- _Required work_: Whenever a line in the entries includes the word "systems", copy that line out.

[Entries taken from a collection]

※ ※ ※

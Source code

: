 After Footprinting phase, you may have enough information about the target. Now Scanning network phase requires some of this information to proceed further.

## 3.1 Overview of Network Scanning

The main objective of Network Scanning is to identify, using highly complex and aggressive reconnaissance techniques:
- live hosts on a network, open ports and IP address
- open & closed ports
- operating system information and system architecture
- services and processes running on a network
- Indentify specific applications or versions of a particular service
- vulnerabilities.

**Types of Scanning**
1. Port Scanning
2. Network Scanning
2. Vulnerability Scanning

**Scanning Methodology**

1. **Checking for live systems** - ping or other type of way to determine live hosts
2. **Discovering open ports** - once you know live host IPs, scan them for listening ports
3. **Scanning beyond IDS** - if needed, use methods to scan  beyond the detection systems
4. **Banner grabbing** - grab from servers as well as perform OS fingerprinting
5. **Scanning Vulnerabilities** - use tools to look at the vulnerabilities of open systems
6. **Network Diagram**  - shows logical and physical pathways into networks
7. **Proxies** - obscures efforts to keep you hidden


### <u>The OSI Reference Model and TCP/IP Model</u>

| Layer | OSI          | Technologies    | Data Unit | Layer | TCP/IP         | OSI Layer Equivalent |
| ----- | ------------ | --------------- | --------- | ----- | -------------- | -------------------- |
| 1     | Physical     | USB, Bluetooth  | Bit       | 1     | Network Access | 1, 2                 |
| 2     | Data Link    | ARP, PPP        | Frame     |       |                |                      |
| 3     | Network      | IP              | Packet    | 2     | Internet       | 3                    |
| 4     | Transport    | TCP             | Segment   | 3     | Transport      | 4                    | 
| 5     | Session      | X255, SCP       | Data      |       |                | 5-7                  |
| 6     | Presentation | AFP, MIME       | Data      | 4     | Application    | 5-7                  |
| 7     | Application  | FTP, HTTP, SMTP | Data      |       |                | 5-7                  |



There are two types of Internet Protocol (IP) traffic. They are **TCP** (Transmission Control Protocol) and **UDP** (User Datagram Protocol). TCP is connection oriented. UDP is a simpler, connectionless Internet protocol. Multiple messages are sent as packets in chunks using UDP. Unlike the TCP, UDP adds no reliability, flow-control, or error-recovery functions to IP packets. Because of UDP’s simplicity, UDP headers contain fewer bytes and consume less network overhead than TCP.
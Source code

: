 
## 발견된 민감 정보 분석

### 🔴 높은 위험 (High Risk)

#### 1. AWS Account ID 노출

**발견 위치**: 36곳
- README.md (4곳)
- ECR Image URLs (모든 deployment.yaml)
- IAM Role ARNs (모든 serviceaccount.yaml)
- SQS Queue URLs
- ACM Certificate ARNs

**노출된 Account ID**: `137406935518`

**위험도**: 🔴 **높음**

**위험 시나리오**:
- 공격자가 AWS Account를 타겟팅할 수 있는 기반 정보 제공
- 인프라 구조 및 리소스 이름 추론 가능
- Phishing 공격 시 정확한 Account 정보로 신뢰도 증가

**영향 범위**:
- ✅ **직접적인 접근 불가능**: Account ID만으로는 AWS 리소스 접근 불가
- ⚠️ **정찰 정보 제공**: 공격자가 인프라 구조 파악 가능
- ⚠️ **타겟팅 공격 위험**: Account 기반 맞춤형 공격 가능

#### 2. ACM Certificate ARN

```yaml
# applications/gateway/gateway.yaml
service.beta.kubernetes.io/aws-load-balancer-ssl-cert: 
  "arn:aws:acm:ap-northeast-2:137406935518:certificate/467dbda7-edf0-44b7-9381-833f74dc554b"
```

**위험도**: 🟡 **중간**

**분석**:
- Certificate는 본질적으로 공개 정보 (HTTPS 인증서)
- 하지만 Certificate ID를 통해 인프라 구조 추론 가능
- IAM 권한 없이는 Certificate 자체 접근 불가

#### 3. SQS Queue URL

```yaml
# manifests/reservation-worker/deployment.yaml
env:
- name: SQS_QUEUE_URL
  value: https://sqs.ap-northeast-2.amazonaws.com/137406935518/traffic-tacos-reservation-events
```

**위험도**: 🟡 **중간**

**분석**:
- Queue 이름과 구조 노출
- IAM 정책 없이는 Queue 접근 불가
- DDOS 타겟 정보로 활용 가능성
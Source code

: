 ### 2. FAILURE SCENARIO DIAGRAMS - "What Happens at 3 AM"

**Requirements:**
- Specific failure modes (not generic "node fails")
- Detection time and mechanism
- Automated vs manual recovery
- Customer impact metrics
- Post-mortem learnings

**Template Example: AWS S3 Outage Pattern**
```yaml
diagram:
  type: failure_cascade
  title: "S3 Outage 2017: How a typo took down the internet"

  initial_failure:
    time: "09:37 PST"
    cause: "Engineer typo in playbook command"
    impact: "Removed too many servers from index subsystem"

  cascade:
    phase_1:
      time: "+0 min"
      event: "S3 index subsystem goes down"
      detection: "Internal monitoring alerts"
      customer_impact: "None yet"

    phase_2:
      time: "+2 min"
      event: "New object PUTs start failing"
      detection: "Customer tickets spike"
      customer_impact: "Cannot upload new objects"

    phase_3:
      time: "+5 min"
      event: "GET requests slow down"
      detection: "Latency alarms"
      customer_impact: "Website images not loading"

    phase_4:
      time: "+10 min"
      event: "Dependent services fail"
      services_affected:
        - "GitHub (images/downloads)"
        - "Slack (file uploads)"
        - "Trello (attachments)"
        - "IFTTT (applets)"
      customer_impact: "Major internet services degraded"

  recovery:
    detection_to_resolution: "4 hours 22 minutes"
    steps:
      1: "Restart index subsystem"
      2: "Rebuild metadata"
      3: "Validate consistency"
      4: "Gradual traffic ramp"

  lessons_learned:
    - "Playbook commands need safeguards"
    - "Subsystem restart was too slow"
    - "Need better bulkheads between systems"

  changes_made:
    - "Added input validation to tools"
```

※ ※ ※

- _Exercise answer_:
1. **Checking for live systems** - ping or other type of way to determine live hosts
3. **Scanning beyond IDS** - if needed, use methods to scan  beyond the detection systems
5. **Scanning Vulnerabilities** - use tools to look at the vulnerabilities of open systems
    - "Need better bulkheads between systems"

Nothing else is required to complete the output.